Decreased CSF outflow could also be due to reduced CSF production with age:
https://www.fightaging.org/archives/2017/11/more-support-for-impaired-drainage-theories-of-neurodegenerative-disease/
https://www.nature.com/articles/s41467-017-01484-6
"Since under homeostatic conditions, CSF inflow must equal CSF outflow, this decreased outflow in aged mice may be at least in part due to reduced CSF production by the choroid plexus or by sources from within the interstitial tissue such as the blood-brain barrier16,70"
People can get dry eye disease with age, so maybe in some cases Alzheimer's is partially "dry brain disease"?
Microglia are part of the immune system, which we already know falls over as you get old - so my money is on that for being the #1 contributor to Alzheimer's. Fascinating though that CSF outflow reduces; I am sure the lymphatic system is important too. I guess the reason Alzheimer's is such a difficult disease to cure is because there is such a catalogue of problems to pick between, without any real certainty of causality.
Recently it has been suggested that beta amyloid derives mainly from blood platelets and is carried to the brain and deposited there, resulting in AD. Reference: Inyushin et al, 2017 Peptide originated from platelets promises new strategy in anti-Alzheirmer's drug development. One strategy that could be used to reduce the production of beta amyloid would be to reduce the number of platelets in the blood stream that produce this disease causing substance. I have Gilbert's Syndrome (a genetic syndrome that results in 2 to 3x bilirubin levels in the blood, and about a 40% reduction in PLATELETS. What do you need all those damn platelets for? I have never had a blood clotting problem, and my platelet count is about 103K, while most people have way higher platelet count. Unfortunately, only about 5% of Caucasians have Gilbert's Syndrome.

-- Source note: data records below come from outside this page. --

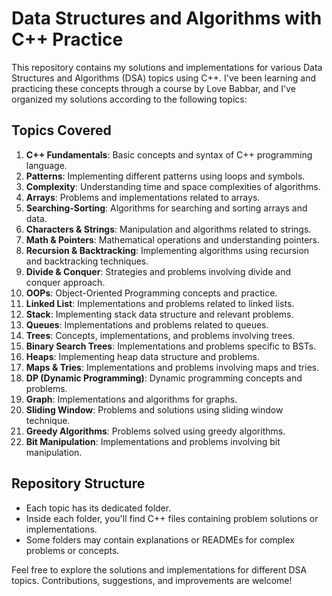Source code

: # Data Structures and Algorithms with C++ Practice

This repository contains my solutions and implementations for various Data Structures and Algorithms (DSA) topics using C++. I've been learning and practicing these concepts through a course by Love Babbar, and I've organized my solutions according to the following topics:

## Topics Covered
1. **C++ Fundamentals**: Basic concepts and syntax of C++ programming language.
2. **Patterns**: Implementing different patterns using loops and symbols.
3. **Complexity**: Understanding time and space complexities of algorithms.
4. **Arrays**: Problems and implementations related to arrays.
5. **Searching-Sorting**: Algorithms for searching and sorting arrays and data.
6. **Characters & Strings**: Manipulation and algorithms related to strings.
7. **Math & Pointers**: Mathematical operations and understanding pointers.
8. **Recursion & Backtracking**: Implementing algorithms using recursion and backtracking techniques.
9. **Divide & Conquer**: Strategies and problems involving divide and conquer approach.
10. **OOPs**: Object-Oriented Programming concepts and practice.
11. **Linked List**: Implementations and problems related to linked lists.
12. **Stack**: Implementing stack data structure and relevant problems.
13. **Queues**: Implementations and problems related to queues.
14. **Trees**: Concepts, implementations, and problems involving trees.
15. **Binary Search Trees**: Implementations and problems specific to BSTs.
16. **Heaps**: Implementing heap data structure and problems.
17. **Maps & Tries**: Implementations and problems involving maps and tries.
18. **DP (Dynamic Programming)**: Dynamic programming concepts and problems.
19. **Graph**: Implementations and algorithms for graphs.
20. **Sliding Window**: Problems and solutions using sliding window technique.
21. **Greedy Algorithms**: Problems solved using greedy algorithms.
22. **Bit Manipulation**: Implementations and problems involving bit manipulation.

## Repository Structure
- Each topic has its dedicated folder.
- Inside each folder, you'll find C++ files containing problem solutions or implementations.
- Some folders may contain explanations or READMEs for complex problems or concepts.

Feel free to explore the solutions and implementations for different DSA topics. Contributions, suggestions, and improvements are welcome!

On Dec. 6, 2017 ScienceDaily posted an article entitled: Healthy Mitochondria Could Stop Alzheimer's. It is based on a recent article by V. Sorrentino of EPEL where they fed AD affected mice NR for a period of time and then found that amyloid plaque was reduced in the brain of the mice, and cognition improved. The therapy has not been tested in humans yet but could be a major breakthrough for curing AD. Eureka Alert has posted a similar article to the one in ScienceDaily.
I wonder if the brain also loses csf drainage capacity as the result of repeated blows to the head?
For example, boxers, a soldier whom has been near an explosion, etc... and perhaps even some link to PTSD?